Construction of an airfield was completed by mid-1942, the airfield opening on 1 August that year, with a classic three concrete runway RAF "star" arrangement. The name "Whitchurch Heath" was used until 1 June 1943, when RAF Tilstock was adopted. Between 1 September 1942 and 21 January 1946, the airfield was used by No. 81 Operational Training Unit and No. 1665 Heavy Conversion Unit Royal Air Force for the training of pilots and crews in the operation of Whitley, Stirling and Halifax heavy bombers. During the 1950s, Auster AOP.6 and Auster T.7 'spotter' aircraft of No. 663 (AOP) Squadron RAF used the facilities of the otherwise non-operational airfield during weekends for liaison flights with Royal Artillery units on training exercises.

==Sport parachuting==
In 1964, it was home to the Manchester Skydivers.
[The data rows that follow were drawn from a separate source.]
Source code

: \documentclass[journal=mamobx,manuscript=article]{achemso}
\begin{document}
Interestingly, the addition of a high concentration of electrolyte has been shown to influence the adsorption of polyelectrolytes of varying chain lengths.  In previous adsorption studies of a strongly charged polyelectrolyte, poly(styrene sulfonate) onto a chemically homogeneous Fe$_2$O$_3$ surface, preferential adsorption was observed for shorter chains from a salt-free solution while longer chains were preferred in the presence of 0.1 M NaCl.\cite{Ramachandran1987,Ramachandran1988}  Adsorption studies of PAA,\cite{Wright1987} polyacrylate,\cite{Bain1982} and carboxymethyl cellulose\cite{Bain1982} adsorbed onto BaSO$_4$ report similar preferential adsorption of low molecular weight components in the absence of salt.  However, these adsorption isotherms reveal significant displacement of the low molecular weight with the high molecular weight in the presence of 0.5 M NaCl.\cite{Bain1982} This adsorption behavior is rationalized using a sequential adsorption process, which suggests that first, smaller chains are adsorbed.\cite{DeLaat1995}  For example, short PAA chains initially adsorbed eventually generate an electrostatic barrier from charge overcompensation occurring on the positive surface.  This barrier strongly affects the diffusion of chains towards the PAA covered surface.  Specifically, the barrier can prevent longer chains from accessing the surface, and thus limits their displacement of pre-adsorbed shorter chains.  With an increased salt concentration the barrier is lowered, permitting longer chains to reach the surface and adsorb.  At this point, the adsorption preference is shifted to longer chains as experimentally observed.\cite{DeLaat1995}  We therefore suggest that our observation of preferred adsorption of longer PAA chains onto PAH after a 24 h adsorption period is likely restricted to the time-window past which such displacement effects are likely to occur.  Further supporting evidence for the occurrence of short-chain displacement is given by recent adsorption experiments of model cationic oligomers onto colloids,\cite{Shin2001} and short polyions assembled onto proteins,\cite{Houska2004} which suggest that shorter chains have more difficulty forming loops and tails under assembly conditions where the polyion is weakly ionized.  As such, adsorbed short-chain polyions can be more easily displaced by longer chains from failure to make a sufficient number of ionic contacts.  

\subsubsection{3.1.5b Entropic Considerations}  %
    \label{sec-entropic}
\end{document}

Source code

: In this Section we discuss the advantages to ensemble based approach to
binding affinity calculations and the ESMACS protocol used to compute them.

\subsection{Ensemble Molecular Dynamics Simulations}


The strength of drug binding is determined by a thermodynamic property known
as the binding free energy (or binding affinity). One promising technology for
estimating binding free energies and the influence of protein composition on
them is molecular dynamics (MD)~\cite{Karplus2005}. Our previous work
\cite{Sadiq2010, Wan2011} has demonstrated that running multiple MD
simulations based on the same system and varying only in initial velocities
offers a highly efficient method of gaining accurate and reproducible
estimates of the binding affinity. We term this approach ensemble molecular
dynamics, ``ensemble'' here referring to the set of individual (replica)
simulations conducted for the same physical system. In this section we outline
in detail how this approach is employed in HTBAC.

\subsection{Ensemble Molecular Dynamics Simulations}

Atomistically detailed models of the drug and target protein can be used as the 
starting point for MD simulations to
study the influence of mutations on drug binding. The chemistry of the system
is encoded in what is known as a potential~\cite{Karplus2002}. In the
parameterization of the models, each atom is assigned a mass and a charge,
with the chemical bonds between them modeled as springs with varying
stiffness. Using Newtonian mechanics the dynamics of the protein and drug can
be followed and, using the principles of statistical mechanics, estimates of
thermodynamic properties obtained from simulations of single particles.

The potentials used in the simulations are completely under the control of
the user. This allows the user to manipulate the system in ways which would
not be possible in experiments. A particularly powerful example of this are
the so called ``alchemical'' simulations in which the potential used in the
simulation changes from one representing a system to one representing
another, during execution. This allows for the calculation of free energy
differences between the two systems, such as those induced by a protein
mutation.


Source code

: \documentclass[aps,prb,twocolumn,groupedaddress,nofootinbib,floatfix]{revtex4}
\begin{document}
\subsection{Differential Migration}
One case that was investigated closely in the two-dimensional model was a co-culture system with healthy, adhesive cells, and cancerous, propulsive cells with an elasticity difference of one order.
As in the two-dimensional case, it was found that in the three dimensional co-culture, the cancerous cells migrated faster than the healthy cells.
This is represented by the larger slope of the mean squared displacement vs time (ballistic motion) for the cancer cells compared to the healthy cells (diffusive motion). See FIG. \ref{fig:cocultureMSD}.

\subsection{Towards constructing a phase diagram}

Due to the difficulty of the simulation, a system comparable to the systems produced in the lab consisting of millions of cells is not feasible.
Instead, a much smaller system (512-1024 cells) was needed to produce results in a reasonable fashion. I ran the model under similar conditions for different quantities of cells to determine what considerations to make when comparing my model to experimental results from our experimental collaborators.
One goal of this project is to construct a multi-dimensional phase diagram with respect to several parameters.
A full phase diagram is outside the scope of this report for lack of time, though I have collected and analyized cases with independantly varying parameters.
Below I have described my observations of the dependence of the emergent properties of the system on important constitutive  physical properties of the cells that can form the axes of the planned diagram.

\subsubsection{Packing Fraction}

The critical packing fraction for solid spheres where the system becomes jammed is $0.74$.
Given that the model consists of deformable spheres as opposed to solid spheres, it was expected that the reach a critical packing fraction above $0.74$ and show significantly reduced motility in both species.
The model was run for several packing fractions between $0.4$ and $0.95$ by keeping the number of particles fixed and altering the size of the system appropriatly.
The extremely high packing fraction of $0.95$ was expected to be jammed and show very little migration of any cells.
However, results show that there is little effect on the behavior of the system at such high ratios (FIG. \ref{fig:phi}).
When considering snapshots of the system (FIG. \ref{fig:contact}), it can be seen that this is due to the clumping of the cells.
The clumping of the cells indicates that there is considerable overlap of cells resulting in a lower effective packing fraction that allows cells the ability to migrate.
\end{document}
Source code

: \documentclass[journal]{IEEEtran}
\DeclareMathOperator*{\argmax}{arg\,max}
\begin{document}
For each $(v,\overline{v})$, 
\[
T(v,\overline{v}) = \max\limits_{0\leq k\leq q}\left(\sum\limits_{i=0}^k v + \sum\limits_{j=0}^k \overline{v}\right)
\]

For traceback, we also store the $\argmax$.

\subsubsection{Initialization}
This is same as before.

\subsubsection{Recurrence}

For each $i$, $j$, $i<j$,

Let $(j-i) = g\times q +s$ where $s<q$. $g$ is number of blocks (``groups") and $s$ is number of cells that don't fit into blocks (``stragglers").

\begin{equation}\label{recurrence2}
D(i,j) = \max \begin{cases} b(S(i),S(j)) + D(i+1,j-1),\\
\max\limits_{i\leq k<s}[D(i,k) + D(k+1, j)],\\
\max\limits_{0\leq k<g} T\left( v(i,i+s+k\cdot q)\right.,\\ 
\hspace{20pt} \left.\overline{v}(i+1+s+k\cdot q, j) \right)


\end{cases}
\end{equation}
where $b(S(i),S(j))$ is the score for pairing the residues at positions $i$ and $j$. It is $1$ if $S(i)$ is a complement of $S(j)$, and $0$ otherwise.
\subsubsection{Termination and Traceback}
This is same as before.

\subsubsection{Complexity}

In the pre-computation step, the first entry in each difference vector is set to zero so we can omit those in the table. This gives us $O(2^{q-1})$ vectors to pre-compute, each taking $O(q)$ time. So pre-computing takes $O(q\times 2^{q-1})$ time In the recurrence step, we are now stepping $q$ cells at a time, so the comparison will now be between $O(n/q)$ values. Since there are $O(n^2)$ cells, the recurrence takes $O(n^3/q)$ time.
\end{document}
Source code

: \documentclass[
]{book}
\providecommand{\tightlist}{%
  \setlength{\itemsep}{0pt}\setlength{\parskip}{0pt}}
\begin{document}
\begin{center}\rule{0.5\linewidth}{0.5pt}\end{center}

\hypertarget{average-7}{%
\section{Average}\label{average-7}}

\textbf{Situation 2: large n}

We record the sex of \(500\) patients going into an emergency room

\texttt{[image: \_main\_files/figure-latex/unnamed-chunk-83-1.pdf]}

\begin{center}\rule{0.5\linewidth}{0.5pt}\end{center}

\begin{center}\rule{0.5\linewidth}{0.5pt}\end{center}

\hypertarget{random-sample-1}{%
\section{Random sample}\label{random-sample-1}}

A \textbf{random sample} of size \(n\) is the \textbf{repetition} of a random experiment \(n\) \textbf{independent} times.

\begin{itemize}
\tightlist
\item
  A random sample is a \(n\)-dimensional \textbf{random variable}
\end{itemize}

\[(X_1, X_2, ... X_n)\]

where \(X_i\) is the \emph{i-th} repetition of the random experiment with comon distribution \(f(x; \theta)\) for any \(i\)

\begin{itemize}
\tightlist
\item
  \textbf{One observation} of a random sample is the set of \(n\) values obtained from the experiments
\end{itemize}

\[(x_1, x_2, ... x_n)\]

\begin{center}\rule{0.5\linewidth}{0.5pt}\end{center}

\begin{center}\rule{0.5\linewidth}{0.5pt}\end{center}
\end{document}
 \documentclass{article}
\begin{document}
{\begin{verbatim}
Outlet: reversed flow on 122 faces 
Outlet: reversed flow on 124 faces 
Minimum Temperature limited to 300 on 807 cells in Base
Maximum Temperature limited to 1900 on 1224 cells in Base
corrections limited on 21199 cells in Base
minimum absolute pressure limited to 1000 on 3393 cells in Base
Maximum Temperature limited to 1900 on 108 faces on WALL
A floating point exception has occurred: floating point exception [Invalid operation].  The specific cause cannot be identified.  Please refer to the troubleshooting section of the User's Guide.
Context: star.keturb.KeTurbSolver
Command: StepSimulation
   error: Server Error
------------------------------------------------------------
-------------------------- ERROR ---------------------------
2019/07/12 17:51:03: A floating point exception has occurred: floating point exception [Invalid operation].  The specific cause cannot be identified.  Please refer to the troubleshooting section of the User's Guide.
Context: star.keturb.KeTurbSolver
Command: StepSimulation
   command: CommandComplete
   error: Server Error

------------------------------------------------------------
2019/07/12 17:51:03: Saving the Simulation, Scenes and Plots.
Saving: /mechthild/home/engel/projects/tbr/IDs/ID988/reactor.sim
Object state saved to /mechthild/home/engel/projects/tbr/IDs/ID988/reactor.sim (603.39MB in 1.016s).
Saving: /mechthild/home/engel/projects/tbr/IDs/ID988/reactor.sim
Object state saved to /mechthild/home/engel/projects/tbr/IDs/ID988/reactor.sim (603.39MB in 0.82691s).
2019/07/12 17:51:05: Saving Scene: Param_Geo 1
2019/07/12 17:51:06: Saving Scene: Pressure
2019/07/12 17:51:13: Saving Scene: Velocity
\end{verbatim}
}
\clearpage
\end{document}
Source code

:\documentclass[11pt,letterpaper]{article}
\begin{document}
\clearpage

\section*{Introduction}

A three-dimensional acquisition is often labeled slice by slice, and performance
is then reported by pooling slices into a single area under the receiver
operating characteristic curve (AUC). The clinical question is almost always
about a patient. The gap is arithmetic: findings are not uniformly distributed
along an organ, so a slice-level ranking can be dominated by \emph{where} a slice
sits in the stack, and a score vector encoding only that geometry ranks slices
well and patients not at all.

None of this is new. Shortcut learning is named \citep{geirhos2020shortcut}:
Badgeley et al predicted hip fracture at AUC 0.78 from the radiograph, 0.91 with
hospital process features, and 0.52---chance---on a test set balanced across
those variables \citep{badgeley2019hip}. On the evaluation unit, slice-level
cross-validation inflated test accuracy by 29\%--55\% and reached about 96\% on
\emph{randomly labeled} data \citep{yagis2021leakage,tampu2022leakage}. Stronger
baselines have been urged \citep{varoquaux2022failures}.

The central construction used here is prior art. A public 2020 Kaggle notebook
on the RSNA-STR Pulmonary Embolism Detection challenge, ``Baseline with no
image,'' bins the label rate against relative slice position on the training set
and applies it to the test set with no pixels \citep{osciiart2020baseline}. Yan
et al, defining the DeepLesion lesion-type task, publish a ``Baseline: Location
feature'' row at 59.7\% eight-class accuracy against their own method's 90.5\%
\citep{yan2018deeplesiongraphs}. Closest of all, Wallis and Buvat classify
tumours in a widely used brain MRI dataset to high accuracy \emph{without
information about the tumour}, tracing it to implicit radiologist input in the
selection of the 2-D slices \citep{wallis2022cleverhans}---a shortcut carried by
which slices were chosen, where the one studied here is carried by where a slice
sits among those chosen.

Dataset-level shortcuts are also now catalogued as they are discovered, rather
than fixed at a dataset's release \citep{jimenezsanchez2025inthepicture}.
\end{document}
In 1967, it became Manchester Free Fall Club (MFFC), run by the ex-paratroopers. Over the next three decades the club was run as a local members' club at weekends with a mixture of regular club jumpers and first time jumpers keen to experience sport parachuting and often to raise funds for charity. There were a number of local affiliations with universities and polytechnics. The mainstay aircraft were a number of Cessna 172s and 182s. In the 1990s, the club was taken over and run on a more commercial basis, but due to local disputes over noise and some financial difficulties the regularity of flying days declined. It is now Skydive Tilstock Freefall Club which is a non-profit making sports club and a company limited by guarantee. It uses a Cessna 208 Grand Caravan with a maximum capacity of 16 people including the crew.

==Today==
The airfield is unlicensed. The remaining runway is designated 14/32. A large part of the site is now occupied by a solar farm.